Humility has the opposite effect. It enlarges. It is true self-knowledge. Humility doesn’t make us less than we are. It isn’t false modesty, a form of ah-shucks low self-esteem, self-pity, or a habit of negativity. The more humble you are, the more comfortable and grateful you’ll be with exactly who you are, knowing the good and willing to work on the bad.
So what’s the honest, humble truth? We are flawed. We are messy. We senselessly curate feuds with people and harbor misunderstandings in order to feel important. We harbor all manner of mistaken ideas about ourselves and our abilities.
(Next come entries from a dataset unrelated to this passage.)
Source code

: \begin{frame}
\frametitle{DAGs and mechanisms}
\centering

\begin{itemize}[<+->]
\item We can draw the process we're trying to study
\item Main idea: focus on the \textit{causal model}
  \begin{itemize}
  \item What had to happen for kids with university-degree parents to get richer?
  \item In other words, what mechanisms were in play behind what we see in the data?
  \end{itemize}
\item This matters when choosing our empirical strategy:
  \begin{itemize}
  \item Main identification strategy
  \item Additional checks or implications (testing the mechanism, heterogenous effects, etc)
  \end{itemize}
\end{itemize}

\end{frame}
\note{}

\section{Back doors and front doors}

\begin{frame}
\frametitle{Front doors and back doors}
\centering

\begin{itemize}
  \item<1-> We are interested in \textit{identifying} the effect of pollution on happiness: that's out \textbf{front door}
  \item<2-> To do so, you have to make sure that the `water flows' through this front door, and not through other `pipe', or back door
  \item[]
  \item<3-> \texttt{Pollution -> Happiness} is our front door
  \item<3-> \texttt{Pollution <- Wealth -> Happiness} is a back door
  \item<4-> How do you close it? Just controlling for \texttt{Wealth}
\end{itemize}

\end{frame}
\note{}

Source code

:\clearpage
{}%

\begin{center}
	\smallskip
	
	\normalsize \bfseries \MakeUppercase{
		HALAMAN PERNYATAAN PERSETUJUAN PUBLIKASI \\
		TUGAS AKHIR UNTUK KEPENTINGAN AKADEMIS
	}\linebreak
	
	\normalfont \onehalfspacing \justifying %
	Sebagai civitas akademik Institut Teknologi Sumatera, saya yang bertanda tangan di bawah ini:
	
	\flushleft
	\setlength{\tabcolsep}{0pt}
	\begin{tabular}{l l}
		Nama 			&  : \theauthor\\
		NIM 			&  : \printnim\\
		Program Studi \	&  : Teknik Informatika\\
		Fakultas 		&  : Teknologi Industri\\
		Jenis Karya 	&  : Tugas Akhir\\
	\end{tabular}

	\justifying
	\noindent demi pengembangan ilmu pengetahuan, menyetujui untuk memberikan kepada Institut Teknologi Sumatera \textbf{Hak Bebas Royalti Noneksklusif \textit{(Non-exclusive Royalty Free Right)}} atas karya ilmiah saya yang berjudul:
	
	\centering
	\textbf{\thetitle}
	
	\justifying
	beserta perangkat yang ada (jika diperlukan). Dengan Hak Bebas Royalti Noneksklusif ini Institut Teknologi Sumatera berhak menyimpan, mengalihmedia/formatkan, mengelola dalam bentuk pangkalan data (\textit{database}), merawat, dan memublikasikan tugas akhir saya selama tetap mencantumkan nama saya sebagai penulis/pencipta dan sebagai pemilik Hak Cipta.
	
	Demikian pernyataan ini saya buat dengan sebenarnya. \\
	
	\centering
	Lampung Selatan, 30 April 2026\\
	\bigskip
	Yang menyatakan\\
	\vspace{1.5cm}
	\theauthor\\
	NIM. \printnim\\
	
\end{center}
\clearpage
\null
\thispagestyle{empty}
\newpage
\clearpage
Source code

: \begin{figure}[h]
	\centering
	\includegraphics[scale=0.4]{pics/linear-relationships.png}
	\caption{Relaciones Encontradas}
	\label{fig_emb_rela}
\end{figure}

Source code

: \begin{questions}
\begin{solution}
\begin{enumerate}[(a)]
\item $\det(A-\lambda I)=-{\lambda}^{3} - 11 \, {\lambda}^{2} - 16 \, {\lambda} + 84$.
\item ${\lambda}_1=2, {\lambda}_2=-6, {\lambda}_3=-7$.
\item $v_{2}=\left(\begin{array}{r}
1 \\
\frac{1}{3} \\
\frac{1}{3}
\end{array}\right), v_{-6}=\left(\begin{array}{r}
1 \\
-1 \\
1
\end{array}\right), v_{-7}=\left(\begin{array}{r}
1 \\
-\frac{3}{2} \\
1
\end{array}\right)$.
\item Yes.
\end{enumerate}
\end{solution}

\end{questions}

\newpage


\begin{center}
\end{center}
We do and say arrogant, presumptive things.
It’s also true that, in spite of this, God loves us dearly, and what does it mean to be loved by God other than to be gifted the participation of his glory?
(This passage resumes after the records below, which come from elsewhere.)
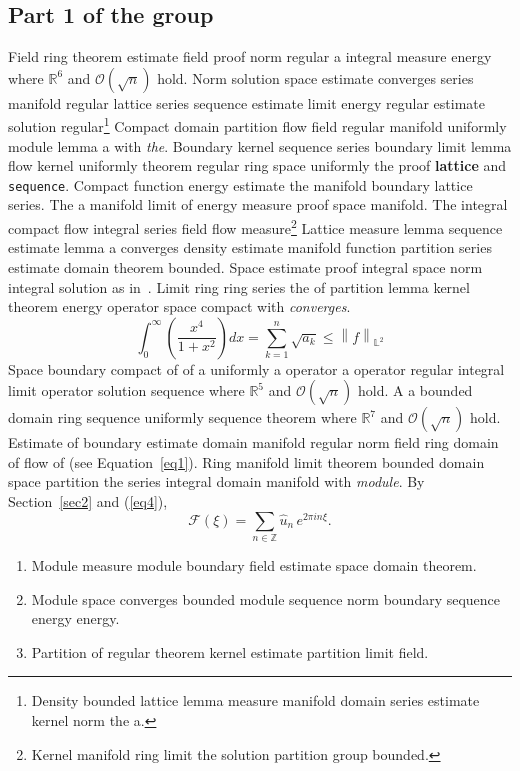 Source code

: \documentclass{article}
\begin{document}
\subsection{Part 1 of the group}
Field ring theorem estimate field proof norm regular a integral measure energy where $\mathbb{R}^{6}$ and $\mathcal{O}(\sqrt{n})$ hold. Norm solution space estimate converges series manifold regular lattice series sequence estimate limit energy regular estimate solution regular\footnote{Density bounded lattice lemma measure manifold domain series estimate kernel norm the a.} Compact domain partition flow field regular manifold uniformly module lemma a with \emph{the}. Boundary kernel sequence series boundary limit lemma flow kernel uniformly theorem regular ring space uniformly the proof \textbf{lattice} and \texttt{sequence}. Compact function energy estimate the manifold boundary lattice series.
The a manifold limit of energy measure proof space manifold. The integral compact flow integral series field flow measure\footnote{Kernel manifold ring limit the solution partition group bounded.} Lattice measure lemma sequence estimate lemma a converges density estimate manifold function partition series estimate domain theorem bounded. Space estimate proof integral space norm integral solution as in~\cite{b16}. Limit ring ring series the of partition lemma kernel theorem energy operator space compact with \emph{converges}.
\begin{equation}
  \int_0^{\infty} \left( \frac{x^{4}}{1+x^2} \right) dx = \sum_{k=1}^{n} \sqrt{a_k} \le \left\| f \right\|_{\mathbb{L}^2} \label{eq4}
\end{equation}
Space boundary compact of of a uniformly a operator a operator regular integral limit operator solution sequence where $\mathbb{R}^{5}$ and $\mathcal{O}(\sqrt{n})$ hold. A a bounded domain ring sequence uniformly sequence theorem where $\mathbb{R}^{7}$ and $\mathcal{O}(\sqrt{n})$ hold. Estimate of boundary estimate domain manifold regular norm field ring domain of flow of (see Equation~\ref{eq1}). Ring manifold limit theorem bounded domain space partition the series integral domain manifold with \emph{module}. By Section~\ref{sec2} and (\ref{eq4}),
\[ \mathcal{F}(\xi) = \sum_{n\in\mathbb{Z}} \widehat{u}_n \, e^{2\pi i n \xi} . \]
\begin{enumerate}
\item Module measure module boundary field estimate space domain theorem.
\item Module space converges bounded module sequence norm boundary sequence energy energy.
\item Partition of regular theorem kernel estimate partition limit field.
\end{enumerate}
\end{document}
This is why I say humility is a funny thing. It begins with the earth and ends in the heavens. But the goal itself isn’t fixated on Heaven for the reason that we deserve Heaven, or like the idea of it (eating icecream forever and never gaining weight, or whatever). The goal of humility is love. To make ourselves small so that God might be magnified.
“My soul shall magnify the Lord,” says Our Lady before proclaiming that God lifts up the humble. Humility, which goes out on behalf of magnifying God, returns to us as heroic transformation. It throws itself on God’s mercy not because we are so worthless but, as our Mass oration makes clear, so that we might run towards the promise. That verb in the prayer, currentes in Latin, meaning to run or make haste, that’s not the action of a mediocre person, or someone who isn’t loved. That’s the action of someone who has forgotten about himself and is actively seeking God alone.
Humility is the condition for transformation. To quote St. Edith Stein one more time, “When we are reduced to nothingness in the highest degree of humility, then the spiritual union of the soul with God takes place.”
We bury ourselves in humility, disappear to self, knowing that we are shaped of clay, and in the earthy tomb we meet Our Lord. We die with him and in so doing hasten to the promise. It seems to me that we’re well aware of what must be given up in order to follow Christ. Do we know what we’ve gained?
To You I lift up my soul, O Lord.
I recently attended a Mass celebrated by Archbishop Lori here in MD. He said (I wrote it down): "True humility keeps us from ever thinking we have arrived." I keep thinking about that and our perpetual journey.